Digital drawing is a great way to get your art out into the world without having to commit to lengthy production times and large print runs. Digital drawing also brings a range of interesting new artistic possibilities, with the ability to combine different textures, lighting effects, and other effects that are much harder to achieve when working with traditional media. However, digital drawing does come with its own unique challenges. For example, unlike traditional mediums such as pencil or charcoal where you can easily erase any mistakes and start over again from scratch, in digital art every mistake is permanent. This means it’s all too easy to create a mess and have no way of going back and fixing it. Drawing digitally requires a very different approach than working with physical mediums. Here are our top three tips for emerging digital artists.

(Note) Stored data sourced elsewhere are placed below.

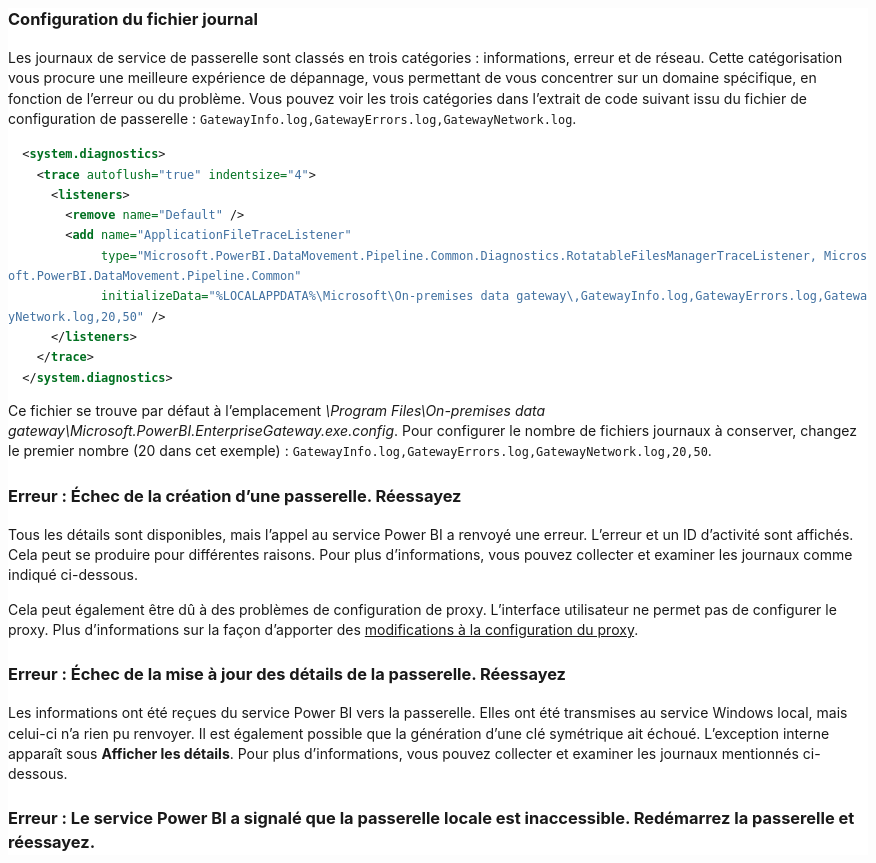 ### <a name="log-file-configuration"></a>Configuration du fichier journal

Les journaux de service de passerelle sont classés en trois catégories : informations, erreur et de réseau. Cette catégorisation vous procure une meilleure expérience de dépannage, vous permettant de vous concentrer sur un domaine spécifique, en fonction de l’erreur ou du problème. Vous pouvez voir les trois catégories dans l’extrait de code suivant issu du fichier de configuration de passerelle : `GatewayInfo.log,GatewayErrors.log,GatewayNetwork.log`.

```xml
  <system.diagnostics>
    <trace autoflush="true" indentsize="4">
      <listeners>
        <remove name="Default" />
        <add name="ApplicationFileTraceListener"
             type="Microsoft.PowerBI.DataMovement.Pipeline.Common.Diagnostics.RotatableFilesManagerTraceListener, Microsoft.PowerBI.DataMovement.Pipeline.Common"
             initializeData="%LOCALAPPDATA%\Microsoft\On-premises data gateway\,GatewayInfo.log,GatewayErrors.log,GatewayNetwork.log,20,50" />
      </listeners>
    </trace>
  </system.diagnostics>
```

Ce fichier se trouve par défaut à l’emplacement *\Program Files\On-premises data gateway\Microsoft.PowerBI.EnterpriseGateway.exe.config*. Pour configurer le nombre de fichiers journaux à conserver, changez le premier nombre (20 dans cet exemple) : `GatewayInfo.log,GatewayErrors.log,GatewayNetwork.log,20,50`.

### <a name="error-failed-to-create-a-gateway-try-again"></a>Erreur : Échec de la création d’une passerelle. Réessayez

Tous les détails sont disponibles, mais l’appel au service Power BI a renvoyé une erreur. L’erreur et un ID d’activité sont affichés. Cela peut se produire pour différentes raisons. Pour plus d’informations, vous pouvez collecter et examiner les journaux comme indiqué ci-dessous.

Cela peut également être dû à des problèmes de configuration de proxy. L’interface utilisateur ne permet pas de configurer le proxy. Plus d’informations sur la façon d’apporter des [modifications à la configuration du proxy](service-gateway-proxy.md).

### <a name="error-failed-to-update-gateway-details-please-try-again"></a>Erreur : Échec de la mise à jour des détails de la passerelle. Réessayez

Les informations ont été reçues du service Power BI vers la passerelle. Elles ont été transmises au service Windows local, mais celui-ci n’a rien pu renvoyer. Il est également possible que la génération d’une clé symétrique ait échoué. L’exception interne apparaît sous **Afficher les détails**. Pour plus d’informations, vous pouvez collecter et examiner les journaux mentionnés ci-dessous.

### <a name="error-power-bi-service-reported-local-gateway-as-unreachable-restart-the-gateway-and-try-again"></a>Erreur : Le service Power BI a signalé que la passerelle locale est inaccessible. Redémarrez la passerelle et réessayez.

1. Understand Your Apps and Tools
When starting out, it’s a great idea to become familiar with the capabilities of your chosen art apps and software. This will help you to understand the limitations of your tools, which in turn will help you to avoid the common beginner’s trap of trying to do too much. Many new digital artists fall into the trap of wanting to create finished and complex-looking pieces straight away, which can lead to frustration and a lack of progress. It’s far better to start small and work your way up. There’s also a lot to be said for the tried and tested methods of pencil and paper. Drawing is a process of taking a rough sketch and developing it into a finished piece. While digital art allows you to go back and start again from scratch if you make a mistake, doing so can become a crutch. If you find yourself constantly going back and reworking pieces, then it may be worth taking a step back and using traditional methods for a while to get your flow and confidence back.

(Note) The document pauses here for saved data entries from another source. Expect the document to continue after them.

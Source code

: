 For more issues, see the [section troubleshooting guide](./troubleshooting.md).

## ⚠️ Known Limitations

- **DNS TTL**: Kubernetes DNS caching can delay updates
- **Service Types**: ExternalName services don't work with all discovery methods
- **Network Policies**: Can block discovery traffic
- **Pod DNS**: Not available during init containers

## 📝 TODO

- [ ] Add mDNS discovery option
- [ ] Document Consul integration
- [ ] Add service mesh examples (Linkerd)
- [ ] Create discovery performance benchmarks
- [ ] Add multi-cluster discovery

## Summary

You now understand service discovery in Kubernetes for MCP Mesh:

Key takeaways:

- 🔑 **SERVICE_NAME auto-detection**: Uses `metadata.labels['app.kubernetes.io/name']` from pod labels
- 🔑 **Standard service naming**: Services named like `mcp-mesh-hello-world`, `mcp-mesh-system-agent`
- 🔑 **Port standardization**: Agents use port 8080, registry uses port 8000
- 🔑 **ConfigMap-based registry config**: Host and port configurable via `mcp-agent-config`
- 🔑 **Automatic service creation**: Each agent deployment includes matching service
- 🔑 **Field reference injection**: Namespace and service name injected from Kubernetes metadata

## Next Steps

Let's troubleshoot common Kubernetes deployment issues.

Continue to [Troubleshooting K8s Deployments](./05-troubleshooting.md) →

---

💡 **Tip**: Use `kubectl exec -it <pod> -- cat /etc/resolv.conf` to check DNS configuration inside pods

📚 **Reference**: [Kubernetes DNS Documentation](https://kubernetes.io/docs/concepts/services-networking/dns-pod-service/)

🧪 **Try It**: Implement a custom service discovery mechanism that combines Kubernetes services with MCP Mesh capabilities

2. Observe and Copy to learn
Learning about composition, color, and other artistic concepts can happen just as much by copying existing works as it does by studying theory. This can be a great way to get to grips with the basics and get some quick results. If you’re just starting out, it’s a good idea to choose a subject that’s fairly simple, so you’re not overwhelmed with decisions to make. Ink is a great medium for copying and refining pieces, as it’s quick and easy to work with, and it doesn’t require any drawing or sketching beforehand. You can simply select an image and trace it directly onto the page with a pen or nib pen.
3. Repeat the process
This is something you’ll hear time and time again, but it’s so important, it bears repeating. Drawing is a skill that takes time and practice to build up, and there are no shortcuts. There are a few ways you can maximize your learning and progress. The first is to set a regular schedule for practicing art. This can be daily, weekly, or monthly. The more consistent you are, the more you’ll get out of it and the faster you’ll see results. You should also keep a journal or art log. This is a good way to track your progress and keep track of your artistic milestones. It can also help to provide some structure and motivation for your artistic practice.

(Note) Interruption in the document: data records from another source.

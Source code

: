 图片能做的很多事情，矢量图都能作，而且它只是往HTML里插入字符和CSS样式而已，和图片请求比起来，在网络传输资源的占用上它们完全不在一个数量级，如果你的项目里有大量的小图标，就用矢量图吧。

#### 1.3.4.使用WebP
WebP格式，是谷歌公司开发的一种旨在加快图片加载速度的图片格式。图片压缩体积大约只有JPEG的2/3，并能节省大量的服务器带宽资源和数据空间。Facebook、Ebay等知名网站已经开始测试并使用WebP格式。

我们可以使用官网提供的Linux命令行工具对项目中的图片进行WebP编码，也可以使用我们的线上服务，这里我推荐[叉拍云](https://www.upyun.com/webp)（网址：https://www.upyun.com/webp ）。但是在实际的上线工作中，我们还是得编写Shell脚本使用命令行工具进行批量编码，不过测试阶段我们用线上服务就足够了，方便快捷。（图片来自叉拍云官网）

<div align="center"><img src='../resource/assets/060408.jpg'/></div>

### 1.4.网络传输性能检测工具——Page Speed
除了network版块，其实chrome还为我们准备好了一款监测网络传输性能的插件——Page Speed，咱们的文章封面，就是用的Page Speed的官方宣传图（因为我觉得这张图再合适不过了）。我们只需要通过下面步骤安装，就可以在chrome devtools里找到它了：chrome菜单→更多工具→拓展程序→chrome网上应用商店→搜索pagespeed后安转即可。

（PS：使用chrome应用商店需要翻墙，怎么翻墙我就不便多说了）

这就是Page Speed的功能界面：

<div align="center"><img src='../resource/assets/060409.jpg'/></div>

When you’re just starting out as an artist, it can be a daunting experience. There’s a lot to learn, and it can be hard to know where to begin. Digital art can help to overcome many of these issues, by allowing quick and easy experimentation and the ability to go back and start again if you make a mistake. But to get the most out of it, you’ll also need to understand your apps and tools, observe and copy to learn, and repeat the process.